# Tank for Round Soaps



## Jenny M (Nov 21, 2009)

Does anyone have one of these? I see that For Crafts Sake will do custom cutters. I need a cutter ASAP so need some ideas. I'm using 2 1/2 PVC for molds.

Thanks,
Jenny


----------



## MiaBella Farm (Jul 22, 2008)

Yes, I use the one from For Crafts Sake and it is wonderful! I make 3" round soap and they are cut in nice 1" pieces.


----------



## Jenny M (Nov 21, 2009)

Thanks, Michelle! Mine have to be 5/8 thick. Guess they can do that, right?


----------



## Kalne (Oct 25, 2007)

Yes....they'll make custom sizes but it will take longer....I waited 3 weeks for mine.


----------



## Jenny M (Nov 21, 2009)

Yay!
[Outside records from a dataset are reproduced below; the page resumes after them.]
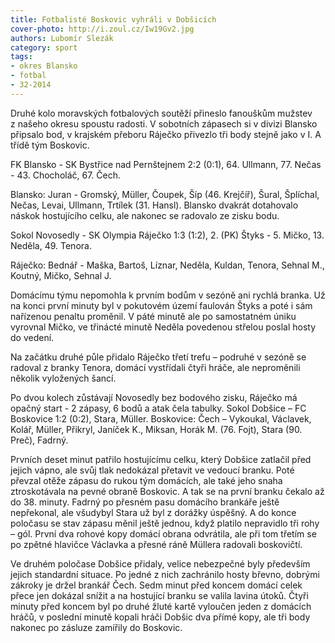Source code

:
 ```yaml
---
title: Fotbalisté Boskovic vyhráli v Dobšicích
cover-photo: http://i.zoul.cz/Iw19Gv2.jpg
authors: Lubomír Slezák
category: sport
tags:
- okres Blansko
- fotbal
- 32-2014 
---
```


Druhé kolo moravských fotbalových soutěží přineslo fanouškům mužstev z našeho okresu spoustu radosti. V sobotních zápasech si v divizi Blansko připsalo bod, v krajském přeboru Ráječko přivezlo tři body stejně jako v I. A třídě tým Boskovic.

FK Blansko - SK Bystřice nad Pernštejnem 2:2 (0:1), 64. Ullmann, 77. Nečas - 43. Chocholáč, 67. Čech.

Blansko: Juran - Gromský, Müller, Čoupek, Šíp (46. Krejčíř), Šural, Šplíchal, Nečas, Levai, Ullmann, Trtílek (31. Hansl).
Blansko dvakrát dotahovalo náskok hostujícího celku, ale nakonec se radovalo ze zisku bodu.

Sokol Novosedly - SK Olympia Ráječko 1:3 (1:2), 2. (PK) Štyks - 5. Mičko, 13. Neděla, 49. Tenora.

Ráječko: Bednář - Maška, Bartoš, Líznar, Neděla, Kuldan, Tenora, Sehnal M., Koutný, Mičko, Sehnal J.

Domácímu týmu nepomohla k prvním bodům v sezóně ani rychlá branka. Už na konci první minuty byl v pokutovém území faulován Štyks a poté i sám nařízenou penaltu proměnil. V páté minutě ale po samostatném úniku vyrovnal Mičko, ve třinácté minutě Neděla povedenou střelou poslal hosty do vedení.

Na začátku druhé půle přidalo Ráječko třetí trefu – podruhé v sezóně se radoval z branky Tenora, domácí vystřídali čtyři hráče, ale neproměnili několik vyložených šancí.

Po dvou kolech zůstávají Novosedly bez bodového zisku, Ráječko má opačný start - 2 zápasy, 6 bodů a atak čela tabulky.
Sokol Dobšice – FC Boskovice 1:2 (0:2), Stara, Müller.
Boskovice: Čech – Vykoukal, Václavek, Kolář, Müller, Přikryl, Janíček K., Miksan, Horák M. (76. Fojt), Stara (90. Preč), Fadrný.

Prvních deset minut patřilo hostujícímu celku, který Dobšice zatlačil před jejich vápno, ale svůj tlak nedokázal přetavit ve vedoucí branku. Poté převzal otěže zápasu do rukou tým domácích, ale také jeho snaha ztroskotávala na pevné obraně Boskovic.
A tak se na první branku čekalo až do 38. minuty. Fadrný po přesném pasu domácího brankáře ještě nepřekonal, ale všudybyl Stara už byl z dorážky úspěšný. A do konce poločasu se stav zápasu měnil ještě jednou, když platilo nepravidlo tři rohy – gól. První dva rohové kopy domácí obrana odvrátila, ale při tom třetím se po zpětné hlavičce Václavka a přesné ráně Müllera radovali boskovičtí.

Ve druhém poločase Dobšice přidaly, velice nebezpečné byly především jejich standardní situace. Po jedné z nich zachránilo hosty břevno, dobrými zákroky je držel brankář Čech. Sedm minut před koncem domácí celek přece jen dokázal snížit a na hostující branku se valila lavina útoků. Čtyři minuty před koncem byl po druhé žluté kartě vyloučen jeden z domácích hráčů, v poslední minutě kopali hráči Dobšic dva přímé kopy, ale tři body nakonec po zásluze zamířily do Boskovic.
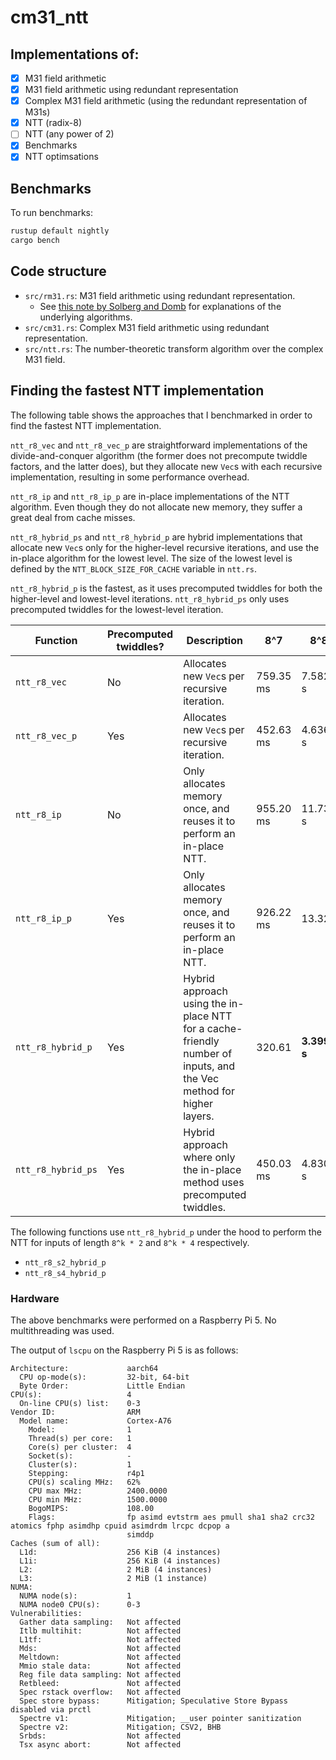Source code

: # cm31_ntt

## Implementations of:

- [x] M31 field arithmetic
- [x] M31 field arithmetic using redundant representation
- [x] Complex M31 field arithmetic (using the redundant representation of M31s)
- [x] NTT (radix-8)
- [ ] NTT (any power of 2)
- [x] Benchmarks
- [x] NTT optimsations

## Benchmarks

To run benchmarks:

```bash
rustup default nightly
cargo bench
```

## Code structure

- `src/rm31.rs`: M31 field arithmetic using redundant representation.
    - See [this note by Solberg and Domb](https://github.com/ingonyama-zk/papers/blob/main/Mersenne31_polynomial_arithmetic.pdf)
      for explanations of the underlying algorithms.
- `src/cm31.rs`: Complex M31 field arithmetic using redundant representation.
- `src/ntt.rs`: The number-theoretic transform algorithm over the complex M31 field.

## Finding the fastest NTT implementation

The following table shows the approaches that I benchmarked in order to find
the fastest NTT implementation.

`ntt_r8_vec` and `ntt_r8_vec_p` are straightforward implementations of the
divide-and-conquer algorithm (the former does not precompute twiddle factors,
and the latter does), but they allocate new `Vec`s with each recursive
implementation, resulting in some performance overhead.

`ntt_r8_ip` and `ntt_r8_ip_p` are in-place implementations of the NTT
algorithm. Even though they do not allocate new memory, they suffer a great
deal from cache misses.

`ntt_r8_hybrid_ps` and `ntt_r8_hybrid_p` are hybrid implementations that
allocate new `Vec`s only for the higher-level recursive iterations, and use the
in-place algorithm for the lowest level. The size of the lowest level is
defined by the `NTT_BLOCK_SIZE_FOR_CACHE` variable in `ntt.rs`.

`ntt_r8_hybrid_p` is the fastest, as it uses precomputed twiddles for both the
higher-level and lowest-level iterations. `ntt_r8_hybrid_ps` only uses
precomputed twiddles for the lowest-level iteration.

| Function | Precomputed twiddles? | Description | 8^7 | 8^8 |
|-|-|-|-|-|
| `ntt_r8_vec`        | No  | Allocates new `Vec`s per recursive iteration.                         | 759.35 ms | 7.5820 s |
| `ntt_r8_vec_p`      | Yes | Allocates new `Vec`s per recursive iteration.                         | 452.63 ms | 4.6361 s |
| `ntt_r8_ip`         | No  | Only allocates memory once, and reuses it to perform an in-place NTT. | 955.20 ms | 11.734 s |
| `ntt_r8_ip_p`       | Yes | Only allocates memory once, and reuses it to perform an in-place NTT. | 926.22 ms | 13.321 |
| `ntt_r8_hybrid_p`   | Yes | Hybrid approach using the in-place NTT for a cache-friendly number of inputs, and the Vec method for higher layers. | 320.61 | **3.3997 s** |
| `ntt_r8_hybrid_ps`  | Yes | Hybrid approach where only the in-place method uses precomputed twiddles. | 450.03 ms | 4.8309 s |

The following functions use `ntt_r8_hybrid_p` under the hood to perform the NTT
for inputs of length `8^k * 2` and `8^k * 4` respectively.

- `ntt_r8_s2_hybrid_p`
- `ntt_r8_s4_hybrid_p`

### Hardware

The above benchmarks were performed on a Raspberry Pi 5. No multithreading was used.

The output of `lscpu` on the Raspberry Pi 5 is as follows:

```
Architecture:             aarch64
  CPU op-mode(s):         32-bit, 64-bit
  Byte Order:             Little Endian
CPU(s):                   4
  On-line CPU(s) list:    0-3
Vendor ID:                ARM
  Model name:             Cortex-A76
    Model:                1
    Thread(s) per core:   1
    Core(s) per cluster:  4
    Socket(s):            -
    Cluster(s):           1
    Stepping:             r4p1
    CPU(s) scaling MHz:   62%
    CPU max MHz:          2400.0000
    CPU min MHz:          1500.0000
    BogoMIPS:             108.00
    Flags:                fp asimd evtstrm aes pmull sha1 sha2 crc32 atomics fphp asimdhp cpuid asimdrdm lrcpc dcpop a
                          simddp
Caches (sum of all):      
  L1d:                    256 KiB (4 instances)
  L1i:                    256 KiB (4 instances)
  L2:                     2 MiB (4 instances)
  L3:                     2 MiB (1 instance)
NUMA:                     
  NUMA node(s):           1
  NUMA node0 CPU(s):      0-3
Vulnerabilities:          
  Gather data sampling:   Not affected
  Itlb multihit:          Not affected
  L1tf:                   Not affected
  Mds:                    Not affected
  Meltdown:               Not affected
  Mmio stale data:        Not affected
  Reg file data sampling: Not affected
  Retbleed:               Not affected
  Spec rstack overflow:   Not affected
  Spec store bypass:      Mitigation; Speculative Store Bypass disabled via prctl
  Spectre v1:             Mitigation; __user pointer sanitization
  Spectre v2:             Mitigation; CSV2, BHB
  Srbds:                  Not affected
  Tsx async abort:        Not affected
```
Thanks again, Michelle


----------



## NubianSoaps.com (Oct 26, 2007)

Know that imbeds of cured soap, shreds of cured soap, too much oatmeal, exfoliates etc...will break your wires  So don't throw away your old way of cutting for those types of soap!!! Vicki


----------



## Kalne (Oct 25, 2007)

I was wondering about the embeds and figured I would need to cut them the old way. Haven't had a problem with my oatmeal which is a good thing as I always seem to need more of that one.


----------



## Jenny M (Nov 21, 2009)

No worries on the embeds. I need a cutter for the hotel soaps & they are plain, plain, plain. Boring. Anyway, I never seem to be able to throw anything away.


----------



## MiaBella Farm (Jul 22, 2008)

So far, knock on wood, I have not had any issues cutting soap with Oatmeal, Comfrey or any other additive with The Tank...NOW I will say you CANNOT cut soap with the loofa in it using The Tank...no way no how...that has to be done on hubby's table saw! It is messy...for him, :biggrin but it gets the job done and the bars look great!


----------



## Jenny M (Nov 21, 2009)

Yay! Thanks for the input. I ordered my tank today. Life is goooood.


----------



## Kalne (Oct 25, 2007)

Jenny, you will love it! My only regret is in not getting one sooner!


----------